Now that summer is officially over (according to those people who are telling me I can't wear my white pants anymore), I figured I would do what any other blogger would do.
Steal a post idea from someone (The Daily Tay) who stole her post idea from someone else (Avoiding Atrophy). So, ladies and gentleme...just ladies (do men read blogs?!), without further ado let me introduce
If I had a nickel for every time I was at an airport this summer, I would have...well actually, to be exact, I would have fifty cents. That's a lot of airport-ing for one summer, let me just tell ya that. From late check-ins (slow Southwest is my favorite), to delayed flights (lighting is my favorite), and from never feeling full off of itty bitty size bags of pretzels to so much reading in the skies, I traveled all over the country. I spent a lot of minutes in airports. Now give me my nickels.
'Tis the season to drink and be merry get married! Three weddings down for the summer with one more left for the year. And already two for next year. And maybe more. Have I mentioned how much I love drinking and dancing and celebrating at other people's weddings?! Because white wine mixed with Shake It Off mixed with lots of lurve (mixed with photo booths) make for the best of times.
I made fun of selfies sticks. I was given a selfie stick. I was happy. Freddie made fun of selfies sticks. Freddie used said selfie stick. Freddie (and our newly taken 200+ selfie stick pictures) were happy.
I've already talked about this a lot on this here internet home space, but Holy Satan's Crotch was it hot in Texas this summer. I sweat a lot this summer. I wrote about it here in case you were curious about my sweat. You're welcome.
Seven months into my thirteen month certification program and I live, eat, breath (study, practice, do, read) all things Pilates. What that means is I do a lot of sitting and watching for my observation hours and a lot of practicing for my self practice hours. And a lot of reading because anatomy blows, dudes, and I don't care for its terminology.

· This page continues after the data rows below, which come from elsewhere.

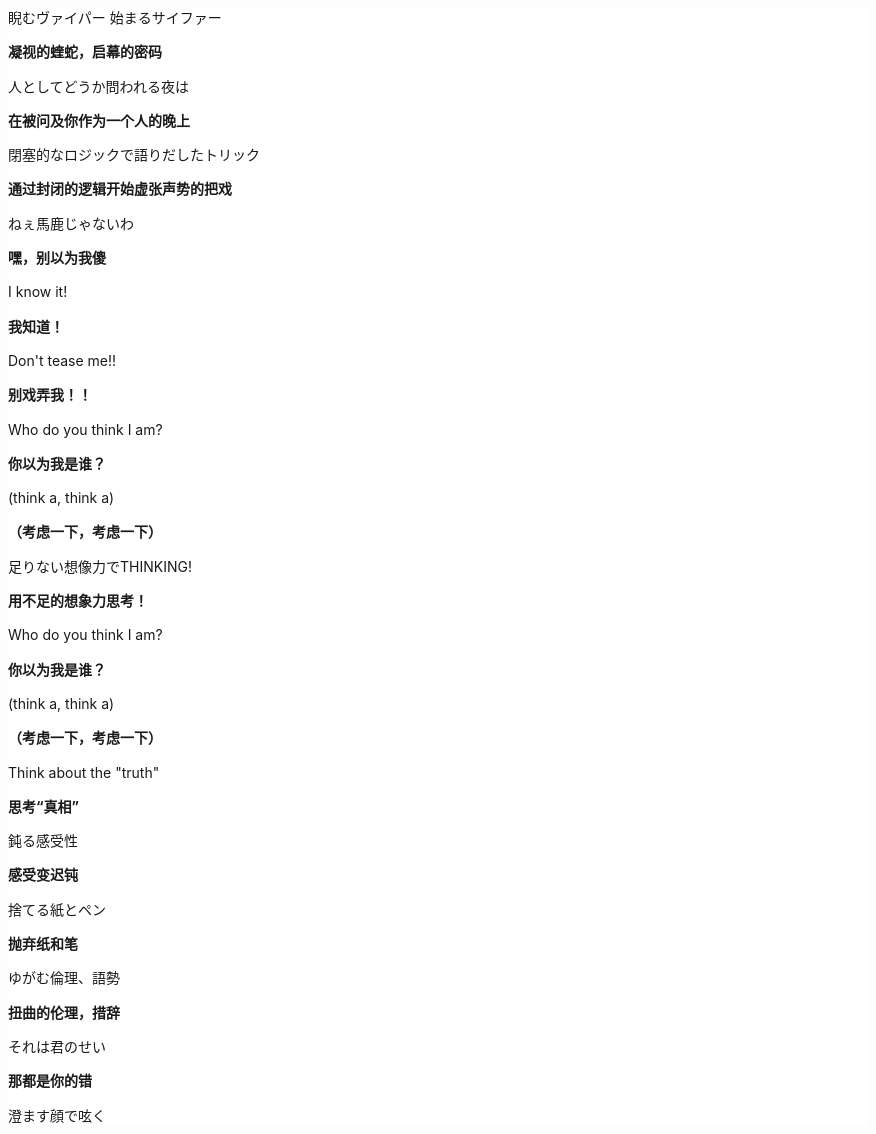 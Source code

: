 睨むヴァイパー 始まるサイファー

**凝视的蝰蛇，启幕的密码**

人としてどうか問われる夜は

**在被问及你作为一个人的晚上**

閉塞的なロジックで語りだしたトリック

**通过封闭的逻辑开始虚张声势的把戏**

ねぇ馬鹿じゃないわ

**嘿，别以为我傻**

I know it!

**我知道！**

Don't tease me!!

**别戏弄我！！**

Who do you think I am?

**你以为我是谁？**

(think a, think a)

**（考虑一下，考虑一下）**

足りない想像力でTHINKING!

**用不足的想象力思考！**

Who do you think I am?

**你以为我是谁？**

(think a, think a)

**（考虑一下，考虑一下）**

Think about the "truth"

**思考“真相”**

鈍る感受性

**感受变迟钝**

捨てる紙とペン

**抛弃纸和笔**

ゆがむ倫理、語勢

**扭曲的伦理，措辞**

それは君のせい

**那都是你的错**

澄ます顔で呟く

Let's take a moment of silence to thank Google Maps for all the OMG-I'm-Lost-In-Big-Bad-Houston moments that it has helped me avoid this summer.
...you should still be silent. Google Maps has saved me a lot, okay?

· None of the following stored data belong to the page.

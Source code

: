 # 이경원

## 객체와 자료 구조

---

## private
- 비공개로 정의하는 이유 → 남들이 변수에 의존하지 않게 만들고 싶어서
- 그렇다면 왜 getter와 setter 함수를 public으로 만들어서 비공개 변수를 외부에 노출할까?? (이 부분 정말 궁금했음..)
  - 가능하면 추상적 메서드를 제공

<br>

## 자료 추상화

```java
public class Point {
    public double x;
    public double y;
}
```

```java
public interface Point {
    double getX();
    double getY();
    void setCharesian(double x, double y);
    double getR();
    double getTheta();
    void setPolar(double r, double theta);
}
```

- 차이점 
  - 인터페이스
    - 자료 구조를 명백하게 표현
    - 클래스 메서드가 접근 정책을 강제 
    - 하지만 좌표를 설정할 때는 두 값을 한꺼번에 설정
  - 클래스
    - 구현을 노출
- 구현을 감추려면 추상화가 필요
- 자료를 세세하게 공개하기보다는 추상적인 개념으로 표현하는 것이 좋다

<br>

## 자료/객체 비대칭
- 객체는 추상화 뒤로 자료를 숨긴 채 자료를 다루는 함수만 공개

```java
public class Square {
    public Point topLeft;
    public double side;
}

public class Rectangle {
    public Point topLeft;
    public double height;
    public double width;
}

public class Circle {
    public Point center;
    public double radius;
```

...aaaaaand another second.
Okay, done.
Thank you, Google Maps. For getting me from the grocery store to Target to the yummy restaurants and back home. Fifty bajillion times so far. Thanks.
Anyone else take sweaty selfie stick selfies this summer? Anyone?
Anyone else take sweaty selfie stick selfies this summer? Anyone?
5 comments:
FIFTY CENTS?! Holy cow- travel really does make you rich ;) I have not been in an airport in 16 months and that is just not right. And google maps, I do NOT know what I'd do without it. I love that when I keep screwing up and turning down wrong streets my phone just adjusts and keeps telling me the NEXT turn, and maybe the one after that... Hey, I'm directionally challenged.
What did we do before Google Maps on our phones!? Okay seriously, it was only 4 years ago that I will still printing out mapquest directions because I didn't have a smart phone! Basically you're screwed if you get lost! How did I manage!? Haha.
Btw, go you on the pilates!
Michael makes fun of me/is genuinely concerned for me over my horrible directional skills. I don't know what I would do without Google Maps.
Firstly, your luggage is adorable.
Secondly, I am totally envious of your pilates determination.
Thirdly, I too used to hate on selfie sticks, only to recently discover how magical they truly are.
Let's be friends.
Xo,
Lita
Can we talk about how I did not attend one wedding this summer? WHAT?! Anatomy really would be so terrible.....I'm sure you're rocking the Pilates training out!!